Exercise directions
Scan the listing below and copy each line holding the word "begin".

━━ Input material

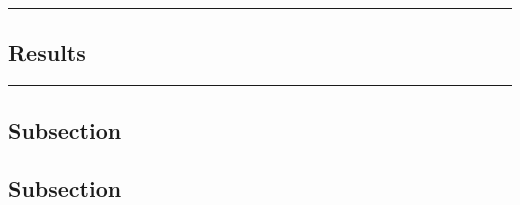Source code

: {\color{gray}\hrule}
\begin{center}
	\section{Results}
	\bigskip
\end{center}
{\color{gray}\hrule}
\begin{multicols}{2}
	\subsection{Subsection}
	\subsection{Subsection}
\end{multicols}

━━━━
━━ Input material

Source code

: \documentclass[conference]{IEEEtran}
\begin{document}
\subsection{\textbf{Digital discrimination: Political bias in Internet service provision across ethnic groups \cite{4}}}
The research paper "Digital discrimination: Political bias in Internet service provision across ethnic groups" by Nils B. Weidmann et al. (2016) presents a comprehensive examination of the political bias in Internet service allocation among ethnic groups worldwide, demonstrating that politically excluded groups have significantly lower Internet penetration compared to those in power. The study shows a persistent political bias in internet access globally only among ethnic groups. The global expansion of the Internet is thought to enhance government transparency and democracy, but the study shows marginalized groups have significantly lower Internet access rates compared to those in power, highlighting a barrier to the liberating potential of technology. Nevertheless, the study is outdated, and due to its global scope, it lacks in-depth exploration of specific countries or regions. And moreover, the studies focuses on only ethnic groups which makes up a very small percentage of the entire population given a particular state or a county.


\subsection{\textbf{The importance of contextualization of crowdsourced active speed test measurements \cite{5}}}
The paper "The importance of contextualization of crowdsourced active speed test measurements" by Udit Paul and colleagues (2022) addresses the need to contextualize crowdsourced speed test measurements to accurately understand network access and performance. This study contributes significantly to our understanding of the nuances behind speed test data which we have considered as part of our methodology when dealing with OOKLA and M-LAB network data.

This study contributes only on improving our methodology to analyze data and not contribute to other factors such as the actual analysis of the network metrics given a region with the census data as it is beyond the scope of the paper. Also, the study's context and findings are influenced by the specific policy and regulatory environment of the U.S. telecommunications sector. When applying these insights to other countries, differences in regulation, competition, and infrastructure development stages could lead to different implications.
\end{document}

━━━━

Output
\begin{center}
\begin{multicols}{2}
\begin{document}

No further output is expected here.